# Task requirements
When you copy the entries, match them exactly and omit the pictures.

# Listed records
"""

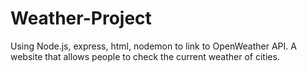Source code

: # Weather-Project
Using Node.js, express, html, nodemon to link to OpenWeather API. A website that allows people to check the current weather of cities.
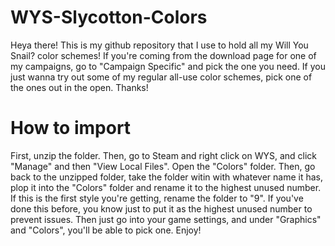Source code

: # WYS-Slycotton-Colors
Heya there! This is my github repository that I use to hold all my Will You Snail? color schemes! If you're coming from the download page for one of my campaigns, go to "Campaign Specific" and pick the one you need. If you just wanna try out some of my regular all-use color schemes, pick one of the ones out in the open. Thanks!

# How to import
First, unzip the folder. Then, go to Steam and right click on WYS, and click "Manage" and then "View Local Files". Open the "Colors" folder. Then, go back to the unzipped folder, take the folder witin with whatever name it has, plop it into the "Colors" folder and rename it to the highest unused number. If this is the first style you're getting, rename the folder to "9". If you've done this before, you know just to put it as the highest unused number to prevent issues. Then just go into your game settings, and under "Graphics" and "Colors", you'll be able to pick one. Enjoy!
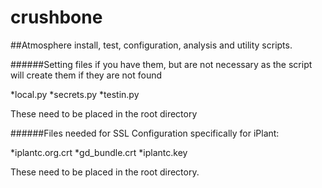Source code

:crushbone
=========

##Atmosphere install, test, configuration, analysis and utility scripts.




######Setting files if you have them, but are not necessary as the script will create them if they are not found

*local.py
*secrets.py
*testin.py

These need to be placed in the root directory 

######Files needed for SSL Configuration specifically for iPlant:

*iplantc.org.crt
*gd_bundle.crt
*iplantc.key

These need to be placed in the root directory.
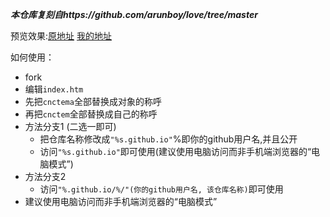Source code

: ***本仓库复刻自https://github.com/arunboy/love/tree/master***  

预览效果:[原地址](https://arunboy.github.io/love/) [我的地址](https://cnctem.github.io/love/)


如何使用：
- fork
- 编辑`index.htm`
- 先把`cnctema`全部替换成对象的称呼
- 再把`cnctem`全部替换成自己的称呼
- 方法分支1 (二选一即可)
  - 把仓库名称修改成`"%s.github.io"`%即你的github用户名,并且公开
  - 访问`"%s.github.io"`即可使用(建议使用电脑访问而非手机端浏览器的“电脑模式”)
- 方法分支2
  - 访问`"%.github.io/%/"(你的github用户名, 该仓库名称)`即可使用
- 建议使用电脑访问而非手机端浏览器的“电脑模式”
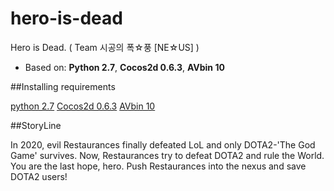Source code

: # hero-is-dead
Hero is Dead. ( Team 시공의 폭☆풍 [NE☆US] )

- Based on: **Python 2.7**, **Cocos2d 0.6.3**, **AVbin 10**

##Installing requirements

[python 2.7](https://www.python.org/downloads/)
[Cocos2d 0.6.3](http://python.cocos2d.org/download.html)
[AVbin 10](https://avbin.github.io/AVbin/Download.html)

##StoryLine

In 2020, evil Restaurances finally defeated LoL and only DOTA2-'The God Game' survives.
Now, Restaurances try to defeat DOTA2 and rule the World.
You are the last hope, hero.
Push Restaurances into the nexus and save DOTA2 users!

"""

# Exercise output
Source code

: # Weather-Project
Using Node.js, express, html, nodemon to link to OpenWeather API. A website that allows people to check the current weather of cities.
Source code

: # WYS-Slycotton-Colors
Heya there! This is my github repository that I use to hold all my Will You Snail? color schemes! If you're coming from the download page for one of my campaigns, go to "Campaign Specific" and pick the one you need. If you just wanna try out some of my regular all-use color schemes, pick one of the ones out in the open. Thanks!

# How to import
First, unzip the folder. Then, go to Steam and right click on WYS, and click "Manage" and then "View Local Files". Open the "Colors" folder. Then, go back to the unzipped folder, take the folder witin with whatever name it has, plop it into the "Colors" folder and rename it to the highest unused number. If this is the first style you're getting, rename the folder to "9". If you've done this before, you know just to put it as the highest unused number to prevent issues. Then just go into your game settings, and under "Graphics" and "Colors", you'll be able to pick one. Enjoy!
Source code

:crushbone
=========

##Atmosphere install, test, configuration, analysis and utility scripts.




######Setting files if you have them, but are not necessary as the script will create them if they are not found

*local.py
*secrets.py
*testin.py

These need to be placed in the root directory 

######Files needed for SSL Configuration specifically for iPlant:

*iplantc.org.crt
*gd_bundle.crt
*iplantc.key

These need to be placed in the root directory.
Source code

: ***本仓库复刻自https://github.com/arunboy/love/tree/master***  

预览效果:[原地址](https://arunboy.github.io/love/) [我的地址](https://cnctem.github.io/love/)


如何使用：
- fork
- 编辑`index.htm`
- 先把`cnctema`全部替换成对象的称呼
- 再把`cnctem`全部替换成自己的称呼
- 方法分支1 (二选一即可)
  - 把仓库名称修改成`"%s.github.io"`%即你的github用户名,并且公开
  - 访问`"%s.github.io"`即可使用(建议使用电脑访问而非手机端浏览器的“电脑模式”)
- 方法分支2
  - 访问`"%.github.io/%/"(你的github用户名, 该仓库名称)`即可使用
- 建议使用电脑访问而非手机端浏览器的“电脑模式”
Source code

: # hero-is-dead
Hero is Dead. ( Team 시공의 폭☆풍 [NE☆US] )

- Based on: **Python 2.7**, **Cocos2d 0.6.3**, **AVbin 10**

##Installing requirements

[python 2.7](https://www.python.org/downloads/)
[Cocos2d 0.6.3](http://python.cocos2d.org/download.html)
[AVbin 10](https://avbin.github.io/AVbin/Download.html)

##StoryLine

In 2020, evil Restaurances finally defeated LoL and only DOTA2-'The God Game' survives.
Now, Restaurances try to defeat DOTA2 and rule the World.
You are the last hope, hero.
Push Restaurances into the nexus and save DOTA2 users!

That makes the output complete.